**TASK ITEM:** Everything from the line containing "- @features/command_grouping.md - Organized" through the line containing "- @gotchas/branch_checkout_on_ssh.md - Container" in the listing below should be copied exactly, and nothing more.
** AVAILABLE RECORDS follows **
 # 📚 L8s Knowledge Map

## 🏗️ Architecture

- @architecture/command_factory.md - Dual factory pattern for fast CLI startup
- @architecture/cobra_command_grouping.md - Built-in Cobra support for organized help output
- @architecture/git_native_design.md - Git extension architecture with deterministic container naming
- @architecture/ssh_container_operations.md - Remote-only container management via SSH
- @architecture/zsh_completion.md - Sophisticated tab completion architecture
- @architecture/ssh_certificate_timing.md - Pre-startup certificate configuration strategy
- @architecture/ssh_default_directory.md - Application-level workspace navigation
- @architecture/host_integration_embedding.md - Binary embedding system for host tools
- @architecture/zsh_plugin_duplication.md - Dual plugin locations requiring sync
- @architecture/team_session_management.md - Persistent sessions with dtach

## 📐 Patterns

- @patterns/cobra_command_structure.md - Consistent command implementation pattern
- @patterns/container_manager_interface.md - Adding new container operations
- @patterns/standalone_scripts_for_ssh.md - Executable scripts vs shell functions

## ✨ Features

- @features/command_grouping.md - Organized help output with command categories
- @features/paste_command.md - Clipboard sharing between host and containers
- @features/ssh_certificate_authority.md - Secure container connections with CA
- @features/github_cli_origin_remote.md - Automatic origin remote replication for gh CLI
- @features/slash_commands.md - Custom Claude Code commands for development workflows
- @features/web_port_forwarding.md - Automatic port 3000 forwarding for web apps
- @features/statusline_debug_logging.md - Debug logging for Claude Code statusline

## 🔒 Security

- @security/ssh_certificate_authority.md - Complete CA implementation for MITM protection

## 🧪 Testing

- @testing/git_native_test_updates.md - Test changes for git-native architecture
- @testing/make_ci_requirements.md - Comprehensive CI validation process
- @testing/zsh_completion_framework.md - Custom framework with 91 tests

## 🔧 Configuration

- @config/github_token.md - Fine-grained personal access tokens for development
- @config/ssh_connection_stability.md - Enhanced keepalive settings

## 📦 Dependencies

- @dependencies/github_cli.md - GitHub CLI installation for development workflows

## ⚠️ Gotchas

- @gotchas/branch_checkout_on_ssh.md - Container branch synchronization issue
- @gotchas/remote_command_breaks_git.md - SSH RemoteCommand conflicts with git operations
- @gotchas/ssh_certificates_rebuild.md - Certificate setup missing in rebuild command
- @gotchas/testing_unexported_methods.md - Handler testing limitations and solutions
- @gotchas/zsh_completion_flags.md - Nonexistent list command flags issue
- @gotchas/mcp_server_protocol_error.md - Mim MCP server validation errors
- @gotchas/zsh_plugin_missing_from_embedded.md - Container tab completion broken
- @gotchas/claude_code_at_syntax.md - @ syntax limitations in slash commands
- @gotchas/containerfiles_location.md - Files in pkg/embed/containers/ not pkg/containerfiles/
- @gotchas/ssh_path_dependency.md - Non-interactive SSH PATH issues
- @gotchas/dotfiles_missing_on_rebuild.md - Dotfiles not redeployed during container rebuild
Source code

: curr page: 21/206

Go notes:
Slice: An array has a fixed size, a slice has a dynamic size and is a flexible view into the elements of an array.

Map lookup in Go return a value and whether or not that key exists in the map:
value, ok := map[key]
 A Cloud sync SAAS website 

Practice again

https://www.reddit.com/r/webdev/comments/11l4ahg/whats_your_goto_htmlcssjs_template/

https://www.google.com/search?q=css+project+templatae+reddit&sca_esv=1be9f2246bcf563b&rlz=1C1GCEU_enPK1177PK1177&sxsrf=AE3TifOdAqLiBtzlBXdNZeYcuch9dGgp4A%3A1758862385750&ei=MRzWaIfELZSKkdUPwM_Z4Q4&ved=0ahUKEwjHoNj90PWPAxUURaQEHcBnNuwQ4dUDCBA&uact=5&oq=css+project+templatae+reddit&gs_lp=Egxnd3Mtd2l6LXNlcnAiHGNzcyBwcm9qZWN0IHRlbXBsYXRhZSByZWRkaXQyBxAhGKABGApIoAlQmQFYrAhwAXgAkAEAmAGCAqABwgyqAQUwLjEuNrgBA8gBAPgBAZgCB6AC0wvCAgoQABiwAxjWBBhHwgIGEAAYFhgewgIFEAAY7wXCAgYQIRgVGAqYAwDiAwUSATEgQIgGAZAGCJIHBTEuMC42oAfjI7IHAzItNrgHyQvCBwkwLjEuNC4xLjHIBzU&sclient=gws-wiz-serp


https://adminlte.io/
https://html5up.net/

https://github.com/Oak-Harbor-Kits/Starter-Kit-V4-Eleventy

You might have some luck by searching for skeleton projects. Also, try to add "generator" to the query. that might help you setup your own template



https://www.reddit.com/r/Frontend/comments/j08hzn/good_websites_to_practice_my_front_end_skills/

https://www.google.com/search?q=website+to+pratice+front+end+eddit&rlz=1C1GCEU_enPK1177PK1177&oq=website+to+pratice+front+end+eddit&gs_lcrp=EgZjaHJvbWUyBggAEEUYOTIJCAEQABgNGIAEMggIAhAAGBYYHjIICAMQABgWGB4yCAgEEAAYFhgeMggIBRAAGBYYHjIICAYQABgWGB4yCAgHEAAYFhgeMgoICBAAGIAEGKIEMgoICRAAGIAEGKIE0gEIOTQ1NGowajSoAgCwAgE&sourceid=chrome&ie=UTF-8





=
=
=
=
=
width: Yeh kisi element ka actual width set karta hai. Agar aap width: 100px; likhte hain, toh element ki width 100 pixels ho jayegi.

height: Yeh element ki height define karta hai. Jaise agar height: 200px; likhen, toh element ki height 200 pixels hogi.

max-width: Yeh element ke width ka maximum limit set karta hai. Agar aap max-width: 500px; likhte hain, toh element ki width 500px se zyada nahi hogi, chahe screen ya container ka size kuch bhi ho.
** End of AVAILABLE RECORDS **
**YOUR RESPONSE:**
- @features/command_grouping.md - Organized help output with command categories
- @features/paste_command.md - Clipboard sharing between host and containers
- @features/ssh_certificate_authority.md - Secure container connections with CA
- @features/github_cli_origin_remote.md - Automatic origin remote replication for gh CLI
- @features/slash_commands.md - Custom Claude Code commands for development workflows
- @features/web_port_forwarding.md - Automatic port 3000 forwarding for web apps
- @features/statusline_debug_logging.md - Debug logging for Claude Code statusline

## 🔒 Security

- @security/ssh_certificate_authority.md - Complete CA implementation for MITM protection

## 🧪 Testing

- @testing/git_native_test_updates.md - Test changes for git-native architecture
- @testing/make_ci_requirements.md - Comprehensive CI validation process
- @testing/zsh_completion_framework.md - Custom framework with 91 tests

## 🔧 Configuration

- @config/github_token.md - Fine-grained personal access tokens for development
- @config/ssh_connection_stability.md - Enhanced keepalive settings

## 📦 Dependencies

- @dependencies/github_cli.md - GitHub CLI installation for development workflows

## ⚠️ Gotchas

- @gotchas/branch_checkout_on_ssh.md - Container branch synchronization issue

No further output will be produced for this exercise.